O momento de quebra de recordes de Mark Cavendish em 2024, embora histórico, parece mais o fim de uma era do que o início de um novo capítulo. A próxima reforma de Cavendish marca a conclusão de uma carreira que definiu o ciclismo britânico durante mais de uma década. A sua partida deixará um vazio num desporto que se tornou mais competitivo e difícil do que nunca.
Mark Cavendish fez história na Volta a França de 2024
A próxima saída da ITV da transmissão da Volta a França na Grã-Bretanha aumenta a sensação de fim. Para muitos fãs, a cobertura da ITV era um ponto de entrada no desporto, uma forma de seguir o Tour sem a barreira de uma paywall. A passagem para a plataforma pay-to-view da Warner Brothers Discovery limitará inevitavelmente o acesso de alguns fãs, alterando a forma como o Tour é consumido na Grã-Bretanha e afetando potencialmente a próxima geração de fãs e ciclistas.

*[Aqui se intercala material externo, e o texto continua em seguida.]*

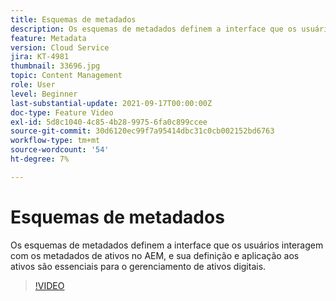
 ```yaml
---
title: Esquemas de metadados
description: Os esquemas de metadados definem a interface que os usuários interagem com os metadados de ativos no AEM, e sua definição e aplicação aos ativos são essenciais para o gerenciamento de ativos digitais.
feature: Metadata
version: Cloud Service
jira: KT-4981
thumbnail: 33696.jpg
topic: Content Management
role: User
level: Beginner
last-substantial-update: 2021-09-17T00:00:00Z
doc-type: Feature Video
exl-id: 5d8c1040-4c85-4b28-9975-6fa0c899ccee
source-git-commit: 30d6120ec99f7a95414dbc31c0cb002152bd6763
workflow-type: tm+mt
source-wordcount: '54'
ht-degree: 7%

---
```


# Esquemas de metadados

Os esquemas de metadados definem a interface que os usuários interagem com os metadados de ativos no AEM, e sua definição e aplicação aos ativos são essenciais para o gerenciamento de ativos digitais.

>[!VIDEO](https://video.tv.adobe.com/v/33696?quality=12&learn=on)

A história da ascensão e queda do ciclismo britânico oferece lições para o futuro. O sucesso da década de 2010 assentou numa base sólida de investimento no ciclismo de pista, na aposta no desenvolvimento dos jovens e na criação de uma equipa, a Team Sky, que estabeleceu novos padrões de profissionalismo e apoio. Estes fatores, combinados com o talento de ciclistas como Wiggins, Froome, Cavendish e
Geraint Thomas, conduziram a uma década de sucesso sem precedentes num desporto em que a Grã-Bretanha tinha, durante tanto tempo, vacilado.
No entanto, o declínio na década de 2020 realça os desafios de manter o sucesso num desporto em rápida evolução. Como a INEOS demonstrou, manter uma fórmula que funcionou no passado pode levar à estagnação. As dificuldades da equipa refletem uma tendência mais ampla no ciclismo britânico, uma dependência dos sucessos do passado em vez de se adaptar às novas realidades. O aparecimento de uma nova geração de ciclistas, que não tem medo de correr riscos e de correr agressivamente, apanhou as equipas e os ciclistas britânicos desprevenidos.
O que se segue para o ciclismo britânico?
À medida que o ciclismo britânico navega neste período de transição, existem desafios e oportunidades. A saída de lendas como Cavendish e a incerteza em torno do futuro de Pidcock assinalam o fim de uma era, mas também proporcionam uma oportunidade de renovação. A ascensão de jovens talentos britânicos, combinada com um enfoque renovado no desenvolvimento, poderá fazer com que a nação recupere o seu lugar na vanguarda do desporto.
No entanto, o ciclismo britânico deve adaptar-se à paisagem em mudança. O domínio dos ganhos marginais e das corridas controladas que definiram a década de 2010 já não é suficiente. Abraçar o estilo dinâmico e imprevisível da nova geração será crucial para que os ciclistas e as equipas britânicas possam competir com nomes como Pogacar, Vingegaard e Remco Evenepoel.
A perda da cobertura gratuita da Volta a França na ITV é outro obstáculo, uma vez que poderá limitar a acessibilidade do desporto a novos adeptos. Será essencial encontrar formas de envolver a próxima geração, seja através de iniciativas de base, de um melhor desenvolvimento dos jovens ou de estratégias inovadoras dos meios de comunicação social.
A era dourada do ciclismo britânico na década de 2010 foi uma época de domínio e sucesso, liderada por ciclistas que se tornaram nomes conhecidos. No entanto, o declínio de estrelas como Chris Froome, as dificuldades da INEOS, os dramas em torno de Tom Pidcock e a mudança do panorama mediático assinalam um período de incerteza para o ciclismo no Reino Unido. À medida que a nação lida com o fim de uma era, o desafio será adaptar-se, inovar e inspirar a próxima geração de ciclistas britânicos para que voltem a subir aos pódios mais altos do desporto.